The Senate’s action now shows that the executive is pressing for a structural reset, not a cosmetic amendment.
Yet the political record also exposes a worrying inconsistency around the naming and dating of the legislation, which is a small but telling sign that this reform drive is still being assembled under pressure.
There is also a deeper security logic behind the bill. In one detailed report on the same legislative push, the Senate Leader, Opeyemi Bamidele, described the proposal as a move to create a more accountable funding framework with diversified revenue sources, including Federation Account earnings, tax-linked levies, grants, donor support and private sector contributions.

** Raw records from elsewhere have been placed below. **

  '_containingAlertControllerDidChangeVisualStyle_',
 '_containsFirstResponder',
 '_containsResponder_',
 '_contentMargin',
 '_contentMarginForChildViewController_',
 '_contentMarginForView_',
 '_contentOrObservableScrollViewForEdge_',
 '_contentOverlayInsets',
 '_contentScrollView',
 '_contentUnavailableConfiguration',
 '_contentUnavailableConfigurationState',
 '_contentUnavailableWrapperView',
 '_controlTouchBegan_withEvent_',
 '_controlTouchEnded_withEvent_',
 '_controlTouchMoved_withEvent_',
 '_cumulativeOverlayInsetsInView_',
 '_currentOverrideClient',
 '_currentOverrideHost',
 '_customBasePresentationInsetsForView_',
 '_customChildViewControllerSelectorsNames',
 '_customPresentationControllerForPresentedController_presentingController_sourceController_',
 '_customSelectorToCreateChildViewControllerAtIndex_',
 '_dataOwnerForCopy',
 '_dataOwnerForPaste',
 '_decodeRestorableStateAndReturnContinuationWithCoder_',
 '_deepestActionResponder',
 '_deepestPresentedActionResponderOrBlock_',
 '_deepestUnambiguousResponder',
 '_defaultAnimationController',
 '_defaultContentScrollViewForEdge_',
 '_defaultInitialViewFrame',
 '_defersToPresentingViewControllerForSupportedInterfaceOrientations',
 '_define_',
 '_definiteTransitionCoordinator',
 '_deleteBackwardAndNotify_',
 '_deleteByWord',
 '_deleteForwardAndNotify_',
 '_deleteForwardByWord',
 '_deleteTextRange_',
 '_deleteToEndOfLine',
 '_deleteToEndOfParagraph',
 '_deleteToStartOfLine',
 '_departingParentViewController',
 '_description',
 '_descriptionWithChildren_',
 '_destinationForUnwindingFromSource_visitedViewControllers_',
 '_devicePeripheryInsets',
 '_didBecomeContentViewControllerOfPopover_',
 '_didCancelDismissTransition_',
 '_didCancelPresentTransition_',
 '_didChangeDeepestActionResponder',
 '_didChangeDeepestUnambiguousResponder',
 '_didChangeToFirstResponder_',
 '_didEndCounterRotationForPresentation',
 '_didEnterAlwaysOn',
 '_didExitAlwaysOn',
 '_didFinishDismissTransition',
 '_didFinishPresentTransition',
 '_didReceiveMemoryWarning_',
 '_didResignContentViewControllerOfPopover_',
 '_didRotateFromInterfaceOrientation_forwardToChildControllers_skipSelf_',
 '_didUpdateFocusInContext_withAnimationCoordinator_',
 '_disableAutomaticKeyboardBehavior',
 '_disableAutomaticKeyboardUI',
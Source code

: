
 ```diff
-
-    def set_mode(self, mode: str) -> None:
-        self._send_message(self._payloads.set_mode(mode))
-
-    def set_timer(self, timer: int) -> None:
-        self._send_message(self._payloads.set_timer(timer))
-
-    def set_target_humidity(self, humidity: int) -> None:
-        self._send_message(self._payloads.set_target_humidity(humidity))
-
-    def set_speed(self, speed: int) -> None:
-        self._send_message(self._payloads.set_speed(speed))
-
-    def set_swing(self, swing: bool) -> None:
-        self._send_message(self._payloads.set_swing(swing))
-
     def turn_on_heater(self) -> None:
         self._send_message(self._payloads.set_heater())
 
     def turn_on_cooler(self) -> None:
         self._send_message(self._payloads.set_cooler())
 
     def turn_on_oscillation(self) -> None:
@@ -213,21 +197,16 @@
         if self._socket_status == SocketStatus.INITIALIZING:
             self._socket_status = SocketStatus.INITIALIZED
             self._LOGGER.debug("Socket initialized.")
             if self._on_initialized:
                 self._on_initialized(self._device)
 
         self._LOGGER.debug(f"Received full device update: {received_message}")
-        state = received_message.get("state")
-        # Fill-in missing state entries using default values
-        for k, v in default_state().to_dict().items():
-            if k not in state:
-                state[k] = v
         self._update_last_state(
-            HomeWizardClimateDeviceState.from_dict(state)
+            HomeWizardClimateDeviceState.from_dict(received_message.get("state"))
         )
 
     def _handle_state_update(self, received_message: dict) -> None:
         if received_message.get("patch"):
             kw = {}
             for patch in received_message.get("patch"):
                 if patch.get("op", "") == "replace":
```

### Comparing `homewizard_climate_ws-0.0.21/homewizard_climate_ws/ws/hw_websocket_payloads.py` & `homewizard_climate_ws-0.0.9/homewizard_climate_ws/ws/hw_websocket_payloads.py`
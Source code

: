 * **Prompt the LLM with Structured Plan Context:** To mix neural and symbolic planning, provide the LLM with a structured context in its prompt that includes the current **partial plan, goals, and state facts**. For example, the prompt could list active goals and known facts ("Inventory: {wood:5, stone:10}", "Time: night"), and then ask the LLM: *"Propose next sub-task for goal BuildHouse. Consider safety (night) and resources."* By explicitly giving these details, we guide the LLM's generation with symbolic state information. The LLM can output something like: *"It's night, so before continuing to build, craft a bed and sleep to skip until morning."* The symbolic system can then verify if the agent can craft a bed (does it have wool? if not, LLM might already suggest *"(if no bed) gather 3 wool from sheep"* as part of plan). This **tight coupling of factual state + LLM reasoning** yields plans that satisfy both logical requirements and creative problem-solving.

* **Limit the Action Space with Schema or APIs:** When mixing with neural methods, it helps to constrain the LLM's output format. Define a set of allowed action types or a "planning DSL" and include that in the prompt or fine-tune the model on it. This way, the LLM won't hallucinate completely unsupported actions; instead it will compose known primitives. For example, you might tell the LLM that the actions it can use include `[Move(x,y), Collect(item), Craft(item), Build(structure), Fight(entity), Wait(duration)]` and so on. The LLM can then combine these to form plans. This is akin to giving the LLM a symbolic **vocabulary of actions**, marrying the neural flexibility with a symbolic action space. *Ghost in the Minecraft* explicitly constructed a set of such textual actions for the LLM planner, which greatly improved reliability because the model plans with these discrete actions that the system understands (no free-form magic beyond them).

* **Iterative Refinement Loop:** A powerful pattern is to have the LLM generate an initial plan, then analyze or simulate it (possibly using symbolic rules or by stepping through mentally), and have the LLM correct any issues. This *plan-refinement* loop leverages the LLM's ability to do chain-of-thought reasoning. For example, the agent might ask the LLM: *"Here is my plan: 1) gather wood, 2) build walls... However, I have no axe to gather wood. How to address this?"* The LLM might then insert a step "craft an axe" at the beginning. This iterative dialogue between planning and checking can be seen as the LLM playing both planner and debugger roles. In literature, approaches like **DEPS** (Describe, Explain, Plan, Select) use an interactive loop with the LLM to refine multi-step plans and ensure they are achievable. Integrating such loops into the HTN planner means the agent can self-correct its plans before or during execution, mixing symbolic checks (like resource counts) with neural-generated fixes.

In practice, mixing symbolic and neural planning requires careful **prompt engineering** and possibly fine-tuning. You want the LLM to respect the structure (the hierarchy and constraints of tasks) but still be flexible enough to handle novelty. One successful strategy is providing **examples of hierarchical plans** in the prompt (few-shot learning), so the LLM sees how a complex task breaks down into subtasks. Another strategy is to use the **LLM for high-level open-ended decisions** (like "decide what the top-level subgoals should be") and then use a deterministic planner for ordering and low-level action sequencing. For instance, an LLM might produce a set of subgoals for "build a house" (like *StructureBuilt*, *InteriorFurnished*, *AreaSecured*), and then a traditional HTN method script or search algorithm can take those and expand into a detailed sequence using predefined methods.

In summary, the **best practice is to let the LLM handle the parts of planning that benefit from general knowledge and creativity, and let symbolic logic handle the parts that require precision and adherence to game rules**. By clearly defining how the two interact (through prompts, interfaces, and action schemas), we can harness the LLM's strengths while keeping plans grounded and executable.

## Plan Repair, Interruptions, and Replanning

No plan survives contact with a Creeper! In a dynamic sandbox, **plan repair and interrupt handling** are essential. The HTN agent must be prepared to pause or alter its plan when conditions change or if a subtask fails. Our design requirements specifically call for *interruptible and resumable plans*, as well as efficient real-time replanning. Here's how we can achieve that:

That matters because Nigeria’s insecurity challenge has expanded far beyond ordinary crime into insurgency, banditry, kidnapping, cybercrime and communal violence.
The trust fund is therefore not merely a finance bill. It is being sold as part of a wider attempt to rescue a police system that many believe has been overworked and under-equipped for years.
Still, the political danger is obvious. If the Senate insists on a funding model that looks too close to the one already questioned by the courts, then the new law could become another expensive legal detour.
If, on the other hand, lawmakers redesign the fund so that it is anchored in annual budgetary approval, with tighter audit trails and clearer spending rules, they may yet give the police a more durable financing architecture.
That is why Akpabio’s insistence on constitutional compliance and accountability should not be dismissed as routine rhetoric. It is the only line that can keep this bill alive when the lawyers come in.
The next battleground will be the public hearing. Akpabio has already indicated that the Senate Committee on Police Affairs will be asked to brief the chamber on how previous trust fund allocations were spent, while the hearing itself is expected to test alternative funding options and the bill’s compatibility with any future state-policing structure.
That is where the real story may emerge: whether Nigeria wants a stronger police force, or merely a new legal wrapper around an old funding problem.
In the final analysis, the Senate has done something politically significant but legally unfinished. It has acknowledged that the police need better funding, but it has also reopened the old constitutional trap that made the previous model vulnerable. For now, the bill has advanced. Whether it will survive scrutiny is another matter entirely.